Ce samedi 21 février 2026, l’Irlande s’est imposée avec autorité face à l’Angleterre, 42 à 21, dans le Tournoi des Six Nations. À la pause, le XV du Trèfle menait déjà 22 à 7 après trois essais et une efficacité clinique dans les 22 mètres adverses. Au total, les Irlandais ont inscrit cinq essais contre trois aux Anglais. Malgré 53 % de possession et 63 % d’occupation en fin de match, le XV de la Rose a encaissé 42 points. Un revers lourd de sens avant de retrouver l'Italie et le XV de France en clôture de la compétition.
« C’est vraiment le joueur hybride parfait » : Le portrait robot du nouveau 'chouchou' de GalthiéDomination stérile et réalisme chirurgical
Les chiffres de la mi-temps racontent une histoire que les Bleus devront méditer. L’Angleterre affichait 56 % de possession et 73 % d’occupation. Pourtant, elle était menée 22-7. Pourquoi ? Parce que l’Irlande a transformé chacune de ses incursions en points.
Les stats sont implacables : 5 visites dans les 22 anglais pour 22 points, soit 4,4 points par entrée. L’Angleterre, elle, affichait 5 visites pour… 0 point. En première période, les Irlandais ont davantage utilisé le jeu au pied dans le jeu courant, avec 19 coups de pied contre 11, et surtout 481 mètres gagnés au pied contre 215 pour l’Angleterre. Résultat : moins de possession, mais une possession utile.

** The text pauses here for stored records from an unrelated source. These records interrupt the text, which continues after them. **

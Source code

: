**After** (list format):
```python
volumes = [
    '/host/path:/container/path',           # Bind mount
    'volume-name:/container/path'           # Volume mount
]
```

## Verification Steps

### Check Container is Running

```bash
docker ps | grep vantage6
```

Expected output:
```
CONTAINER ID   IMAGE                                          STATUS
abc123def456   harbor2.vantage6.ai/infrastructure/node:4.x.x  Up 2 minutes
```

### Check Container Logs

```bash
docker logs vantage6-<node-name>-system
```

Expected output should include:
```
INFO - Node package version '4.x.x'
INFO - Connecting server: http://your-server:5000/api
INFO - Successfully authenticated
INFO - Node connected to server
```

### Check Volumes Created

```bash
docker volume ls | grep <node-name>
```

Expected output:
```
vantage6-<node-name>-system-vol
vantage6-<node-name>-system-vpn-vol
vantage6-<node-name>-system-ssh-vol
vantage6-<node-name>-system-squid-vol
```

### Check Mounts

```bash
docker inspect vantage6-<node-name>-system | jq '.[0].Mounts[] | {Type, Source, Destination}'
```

Défensivement, l’Irlande a frappé fort. 114 plaquages réussis contre 57 pour l’Angleterre à la pause. Cela signifie que les Anglais ont tenu le ballon, mais se sont heurtés à un rideau agressif, structuré, avec 86 % de réussite au plaquage contre 77 % pour leurs adversaires. L’Irlande a accepté de défendre pour mieux contre-attaquer.
Réaction anglaise, maîtrise irlandaise
Au retour des vestiaires, l’Angleterre a tenté de relancer la machine. Elle termine avec 462 mètres parcourus ballon en main contre 405 pour l’Irlande. Les Anglais ont battu 29 défenseurs, quasiment autant que les Irlandais (28), et inscrit trois essais au total.

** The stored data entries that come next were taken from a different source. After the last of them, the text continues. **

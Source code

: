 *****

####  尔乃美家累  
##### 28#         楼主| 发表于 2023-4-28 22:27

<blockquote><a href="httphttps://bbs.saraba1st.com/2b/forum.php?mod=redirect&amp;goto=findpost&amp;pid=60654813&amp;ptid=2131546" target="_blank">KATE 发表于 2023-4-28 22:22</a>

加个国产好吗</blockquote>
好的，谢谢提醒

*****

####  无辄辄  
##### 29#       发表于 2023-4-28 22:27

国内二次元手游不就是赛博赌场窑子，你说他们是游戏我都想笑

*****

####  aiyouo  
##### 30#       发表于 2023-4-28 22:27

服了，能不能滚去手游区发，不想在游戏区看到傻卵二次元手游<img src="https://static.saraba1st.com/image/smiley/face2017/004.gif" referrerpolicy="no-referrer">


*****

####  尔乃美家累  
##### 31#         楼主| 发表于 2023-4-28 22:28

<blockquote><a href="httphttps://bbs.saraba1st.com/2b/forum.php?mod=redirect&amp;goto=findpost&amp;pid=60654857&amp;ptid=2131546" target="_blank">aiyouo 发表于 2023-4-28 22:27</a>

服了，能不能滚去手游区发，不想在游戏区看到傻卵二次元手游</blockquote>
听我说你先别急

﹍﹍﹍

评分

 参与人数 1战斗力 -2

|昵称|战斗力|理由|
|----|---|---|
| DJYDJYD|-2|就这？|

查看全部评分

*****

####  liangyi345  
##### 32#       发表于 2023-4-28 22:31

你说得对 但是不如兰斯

Mais encore une fois, l’efficacité a fait la différence. L’Irlande termine avec 5 essais, 4 transformations et 3 pénalités. L’Angleterre, malgré 53 % de possession globale, a concédé 14 pénalités contre 12 pour l’Irlande et écopé de deux cartons jaunes. Dans les zones clés, les Irlandais ont gagné 98 % de leurs rucks (86 sur 87), sécurisant des sorties propres et rapides.
En conquête, l’Angleterre a dominé en touche (14/16), mais la mêlée a été plus équilibrée. Rien de décisif dans les phases statiques. C’est dans la gestion des turnovers et la capacité à punir immédiatement que le match s’est joué. L’Irlande a concédé 12 turnovers contre 22 pour l’Angleterre. Trop de ballons rendus à une équipe aussi clinique.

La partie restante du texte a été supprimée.